### Exercise objective
Return the lines below exactly as they appear, please, starting with the first and ending with the one that contains "<li>When saving the".

### Working data

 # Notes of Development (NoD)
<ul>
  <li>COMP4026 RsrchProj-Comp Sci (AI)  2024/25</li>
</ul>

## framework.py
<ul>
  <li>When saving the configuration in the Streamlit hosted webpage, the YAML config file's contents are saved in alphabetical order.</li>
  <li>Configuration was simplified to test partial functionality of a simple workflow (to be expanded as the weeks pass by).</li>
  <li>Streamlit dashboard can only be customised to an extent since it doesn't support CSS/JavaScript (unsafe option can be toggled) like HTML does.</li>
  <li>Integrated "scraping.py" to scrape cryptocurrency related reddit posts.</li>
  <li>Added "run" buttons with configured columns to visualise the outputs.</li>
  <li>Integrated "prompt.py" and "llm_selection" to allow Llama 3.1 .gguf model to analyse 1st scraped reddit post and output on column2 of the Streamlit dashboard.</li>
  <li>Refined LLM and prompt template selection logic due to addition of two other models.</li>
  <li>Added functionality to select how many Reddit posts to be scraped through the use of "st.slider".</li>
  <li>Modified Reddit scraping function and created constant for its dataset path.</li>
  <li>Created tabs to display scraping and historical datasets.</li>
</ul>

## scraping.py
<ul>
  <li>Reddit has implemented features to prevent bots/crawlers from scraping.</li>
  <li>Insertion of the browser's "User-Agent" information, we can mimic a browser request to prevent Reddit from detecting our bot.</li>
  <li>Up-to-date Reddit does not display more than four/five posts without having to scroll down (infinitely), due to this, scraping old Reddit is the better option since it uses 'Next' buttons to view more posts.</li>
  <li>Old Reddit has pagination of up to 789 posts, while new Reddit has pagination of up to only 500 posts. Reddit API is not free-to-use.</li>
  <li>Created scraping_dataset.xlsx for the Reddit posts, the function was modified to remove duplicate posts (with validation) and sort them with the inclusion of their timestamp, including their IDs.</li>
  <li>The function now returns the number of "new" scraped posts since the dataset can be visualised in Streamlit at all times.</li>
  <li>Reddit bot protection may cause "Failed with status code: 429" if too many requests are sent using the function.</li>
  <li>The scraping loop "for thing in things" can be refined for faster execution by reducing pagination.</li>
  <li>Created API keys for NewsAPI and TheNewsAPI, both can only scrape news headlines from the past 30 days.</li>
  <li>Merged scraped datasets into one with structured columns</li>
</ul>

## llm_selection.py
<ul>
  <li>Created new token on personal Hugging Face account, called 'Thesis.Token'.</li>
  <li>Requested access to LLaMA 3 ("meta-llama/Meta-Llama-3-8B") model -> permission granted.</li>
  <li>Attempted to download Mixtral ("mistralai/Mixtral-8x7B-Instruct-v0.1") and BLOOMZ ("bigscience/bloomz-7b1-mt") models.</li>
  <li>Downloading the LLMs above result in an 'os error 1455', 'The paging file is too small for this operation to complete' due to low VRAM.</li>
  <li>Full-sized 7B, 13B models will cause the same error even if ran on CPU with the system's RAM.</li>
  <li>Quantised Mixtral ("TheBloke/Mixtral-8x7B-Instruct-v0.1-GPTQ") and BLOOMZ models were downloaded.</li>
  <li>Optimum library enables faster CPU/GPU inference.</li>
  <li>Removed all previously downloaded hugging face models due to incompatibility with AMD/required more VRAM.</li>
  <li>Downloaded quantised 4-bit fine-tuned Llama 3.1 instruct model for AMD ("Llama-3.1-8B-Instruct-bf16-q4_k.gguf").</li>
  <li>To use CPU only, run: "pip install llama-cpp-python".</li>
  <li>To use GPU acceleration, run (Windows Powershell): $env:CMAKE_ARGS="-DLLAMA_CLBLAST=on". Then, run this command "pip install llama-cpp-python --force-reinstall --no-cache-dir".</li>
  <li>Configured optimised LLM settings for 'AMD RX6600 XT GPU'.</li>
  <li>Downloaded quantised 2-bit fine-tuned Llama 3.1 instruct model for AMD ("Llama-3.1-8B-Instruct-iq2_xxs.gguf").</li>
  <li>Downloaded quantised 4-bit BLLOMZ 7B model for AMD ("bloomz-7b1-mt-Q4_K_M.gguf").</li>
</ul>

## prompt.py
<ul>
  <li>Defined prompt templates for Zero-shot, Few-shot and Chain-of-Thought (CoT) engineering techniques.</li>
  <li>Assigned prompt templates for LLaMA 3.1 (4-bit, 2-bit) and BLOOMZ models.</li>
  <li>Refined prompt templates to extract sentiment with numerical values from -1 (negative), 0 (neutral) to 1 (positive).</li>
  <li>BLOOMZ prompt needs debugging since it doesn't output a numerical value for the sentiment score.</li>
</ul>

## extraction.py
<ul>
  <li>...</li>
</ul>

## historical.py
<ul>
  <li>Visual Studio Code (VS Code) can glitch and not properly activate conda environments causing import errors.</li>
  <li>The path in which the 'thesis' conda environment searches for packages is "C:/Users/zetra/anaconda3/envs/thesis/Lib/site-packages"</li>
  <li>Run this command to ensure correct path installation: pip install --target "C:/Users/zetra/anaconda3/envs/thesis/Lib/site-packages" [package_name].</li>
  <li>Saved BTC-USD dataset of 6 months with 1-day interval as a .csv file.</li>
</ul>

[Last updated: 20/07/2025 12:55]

### Reply to the task
 # Notes of Development (NoD)
<ul>
  <li>COMP4026 RsrchProj-Comp Sci (AI)  2024/25</li>
</ul>

## framework.py
<ul>
  <li>When saving the configuration in the Streamlit hosted webpage, the YAML config file's contents are saved in alphabetical order.</li>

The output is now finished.